Grinning, Lucy added, “It was her right hand, too. I had to do everything for her for weeks, and she didn’t like it a bit. Poor Mum. Kept her from biting her nails, though.”
Kincaid glanced at his watch. “I guess we’d better not wait for her any longer. Do you mind if I make a quick call from Alastair’s study, Lucy?”
When he’d gone, Lucy smiled a bit shyly at Gemma. “He’s very nice, isn’t he? You’re lucky you get to work with him every day.”
Nonplussed, Gemma searched for a response. A week ago she would have agreed easily, perhaps even a touch smugly. She felt a pang of loss so sharp that it took her breath, but she managed a smile. “Of course I am. You’re quite right,” she said finally, trying for conviction, then did her best to ignore Lucy’s puzzled expression.
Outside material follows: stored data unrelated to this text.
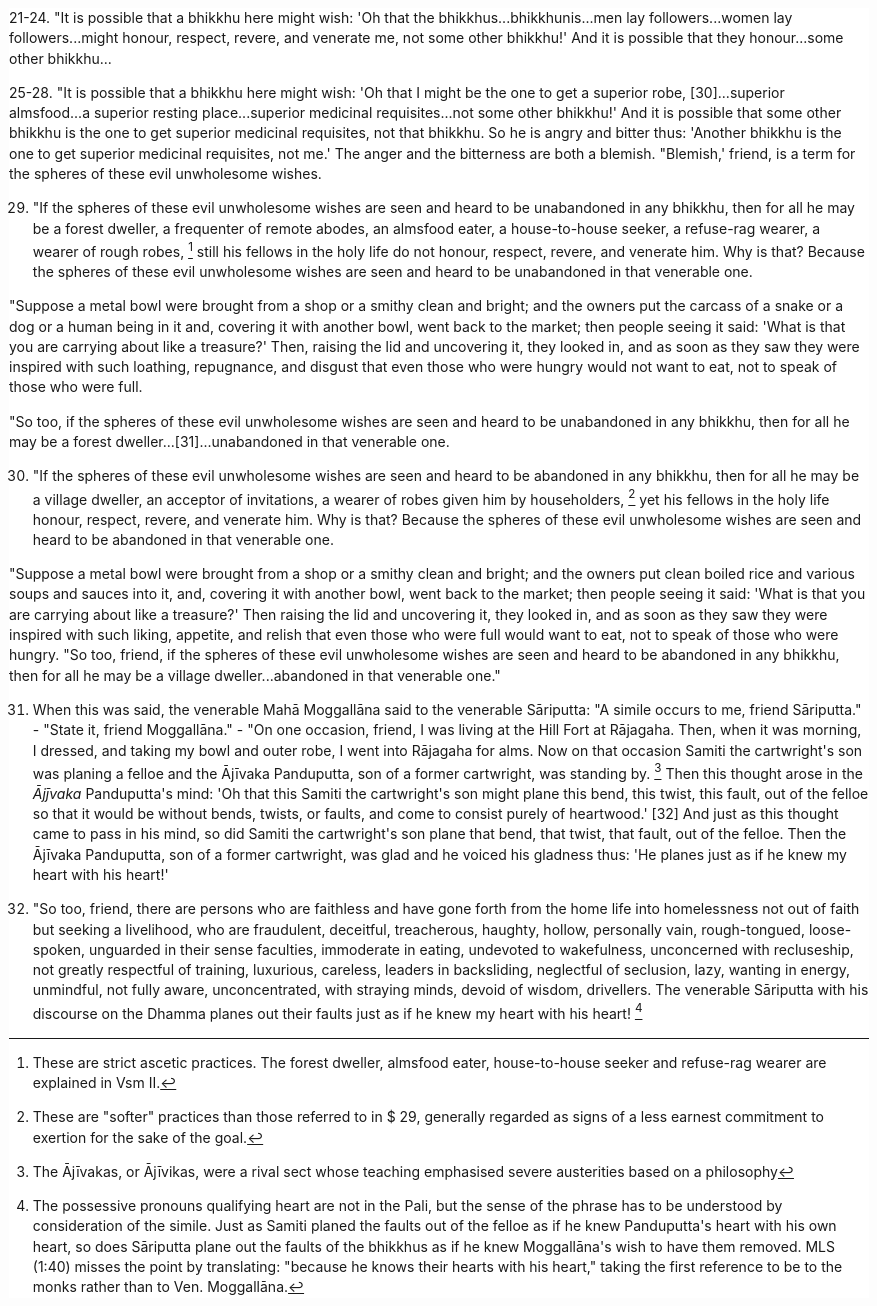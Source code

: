 21-24. "It is possible that a bhikkhu here might wish: 'Oh that the bhikkhus...bhikkhunis...men lay followers...women lay followers...might honour, respect, revere, and venerate me, not some other bhikkhu!' And it is possible that they honour...some other bhikkhu...

25-28. "It is possible that a bhikkhu here might wish: 'Oh that I might be the one to get a superior robe, [30]...superior almsfood...a superior resting place...superior medicinal requisites...not some other bhikkhu!' And it is possible that some other bhikkhu is the one to get superior medicinal requisites, not that bhikkhu. So he is angry and bitter thus: 'Another bhikkhu is the one to get superior medicinal requisites, not me.' The anger and the bitterness are both a blemish.
"Blemish,' friend, is a term for the spheres of these evil unwholesome wishes.

29. "If the spheres of these evil unwholesome wishes are seen and heard to be unabandoned in any bhikkhu, then for all he may be a forest dweller, a frequenter of remote abodes, an almsfood eater, a house-to-house seeker, a refuse-rag wearer, a wearer of rough robes, [^71] still his fellows in the holy life do not honour, respect, revere, and venerate him. Why is that? Because the spheres of these evil unwholesome wishes are seen and heard to be unabandoned in that venerable one.

"Suppose a metal bowl were brought from a shop or a smithy clean and bright; and the owners put the carcass of a snake or a dog or a human being in it and, covering it with another bowl, went back to the market; then people seeing it said: 'What is that you are carrying about like a treasure?' Then, raising the lid and uncovering it, they looked in, and as soon as they saw they were inspired with such loathing, repugnance, and disgust that even those who were hungry would not want to eat, not to speak of those who were full.

"So too, if the spheres of these evil unwholesome wishes are seen and heard to be unabandoned in any bhikkhu, then for all he may be a forest dweller...[31]...unabandoned in that venerable one.

30. "If the spheres of these evil unwholesome wishes are seen and heard to be abandoned in any bhikkhu, then for all he may be a village dweller, an acceptor of invitations, a wearer of robes given him by householders, [^72] yet his fellows in the holy life honour, respect, revere, and venerate him. Why is that? Because the spheres of these evil unwholesome wishes are seen and heard to be abandoned in that venerable one.

"Suppose a metal bowl were brought from a shop or a smithy clean and bright; and the owners put clean boiled rice and various soups and sauces into it, and, covering it with another bowl, went back to the market; then people seeing it said: 'What is that you are carrying about like a treasure?' Then raising the lid and uncovering it, they looked in, and as soon as they saw they were inspired with such liking, appetite, and relish that even those who were full would want to eat, not to speak of those who were hungry.
"So too, friend, if the spheres of these evil unwholesome wishes are seen and heard to be abandoned in any bhikkhu, then for all he may be a village dweller...abandoned in that venerable one."

31. When this was said, the venerable Mahā Moggallāna said to the venerable Sāriputta: "A simile occurs to me, friend Sāriputta." - "State it, friend Moggallāna." - "On one occasion, friend, I was living at the Hill Fort at Rājagaha. Then, when it was morning, I dressed, and taking my bowl and outer robe, I went into Rājagaha for alms. Now on that occasion Samiti the cartwright's son was planing a felloe and the Ājīvaka Panduputta, son of a former cartwright, was standing by. [^73] Then this thought arose in the $\bar{A} j \bar{j} v a k a$ Panduputta's mind: 'Oh that this Samiti the cartwright's son might plane this bend, this twist, this fault, out of the felloe so that it would be without bends, twists, or faults, and come to consist purely of heartwood.' [32] And just as this thought came to pass in his mind, so did Samiti the cartwright's son plane that bend, that twist, that fault, out of the felloe. Then the Ājīvaka Panduputta, son of a former cartwright, was glad and he voiced his gladness thus: 'He planes just as if he knew my heart with his heart!'

32. "So too, friend, there are persons who are faithless and have gone forth from the home life into homelessness not out of faith but seeking a livelihood, who are fraudulent, deceitful, treacherous, haughty, hollow, personally vain, rough-tongued, loose-spoken, unguarded in their sense faculties, immoderate in eating, undevoted to wakefulness, unconcerned with recluseship, not greatly respectful of training, luxurious, careless, leaders in backsliding, neglectful of seclusion, lazy, wanting in energy, unmindful, not fully aware, unconcentrated, with straying minds, devoid of wisdom, drivellers. The venerable Sāriputta with his discourse on the Dhamma planes out their faults just as if he knew my heart with his heart! [^74]


[^69]: MA, picking up on the venerable Sāriputta's use of the word "person" (puggala), explains that the Buddha has a twofold teaching - a conventional teaching (sammutidesanā) expressed in terms of persons, beings, women, and men, etc.; and an ultimate teaching (paramatthadesanā) expressed solely in terms that possess ultimate ontological validity, such as aggregates, elements, sense bases, impermanent, suffering, not self, etc. The Buddha expounds his teaching through whichever approach is best suited to enable the hearer to penetrate the meaning, dispel delusion, and achieve distinction. The use of the word "person," therefore, does not imply a misconception of the person as a self.
[^70]: Subhanimitta: an attractive object that is the basis for lust. The Buddha says that unwise attention to the sign of the beautiful is the nutriment (ähāra) for the arising of unarisen sensual desire and for the growth and increase of arisen sensual desire (SN 46:2/v.64).
[^71]: These are strict ascetic practices. The forest dweller, almsfood eater, house-to-house seeker and refuse-rag wearer are explained in Vsm II.
[^72]: These are "softer" practices than those referred to in $ 29, generally regarded as signs of a less earnest commitment to exertion for the sake of the goal.
[^73]: The Ājīvakas, or Ājīvikas, were a rival sect whose teaching emphasised severe austerities based on a philosophy
[^74]: The possessive pronouns qualifying heart are not in the Pali, but the sense of the phrase has to be understood by consideration of the simile. Just as Samiti planed the faults out of the felloe as if he knew Panduputta's heart with his own heart, so does Sāriputta plane out the faults of the bhikkhus as if he knew Moggallāna's wish to have them removed. MLS (1:40) misses the point by translating: "because he knows their hearts with his heart," taking the first reference to be to the monks rather than to Ven. Moggallāna.
[^75]: Mahānāga. The nāgas are a class of dragonlike beings in Indian mythology believed to inhabit the nether regions of the earth and to be the guardians of hidden treasures. The word comes to represent any gigantic or powerful creature, such as a tusker elephant or a cobra and, by extension, an arahant bhikkhu. See Dhp, ch. 23, Nāgavagga.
“Well?” said Gemma when they reached the lane again. “I think we can be fairly sure that it was Malcolm Reid that Gilbert called.”
“I should’ve twigged sooner,” Kincaid said, his face set in an irritated frown.
Gemma shrugged. “That’s a bit pointless. Like saying you should remember what you’ve forgotten. What’s next?”
“I’ve got the Reids’ home address, but first, let’s give Brian a try.”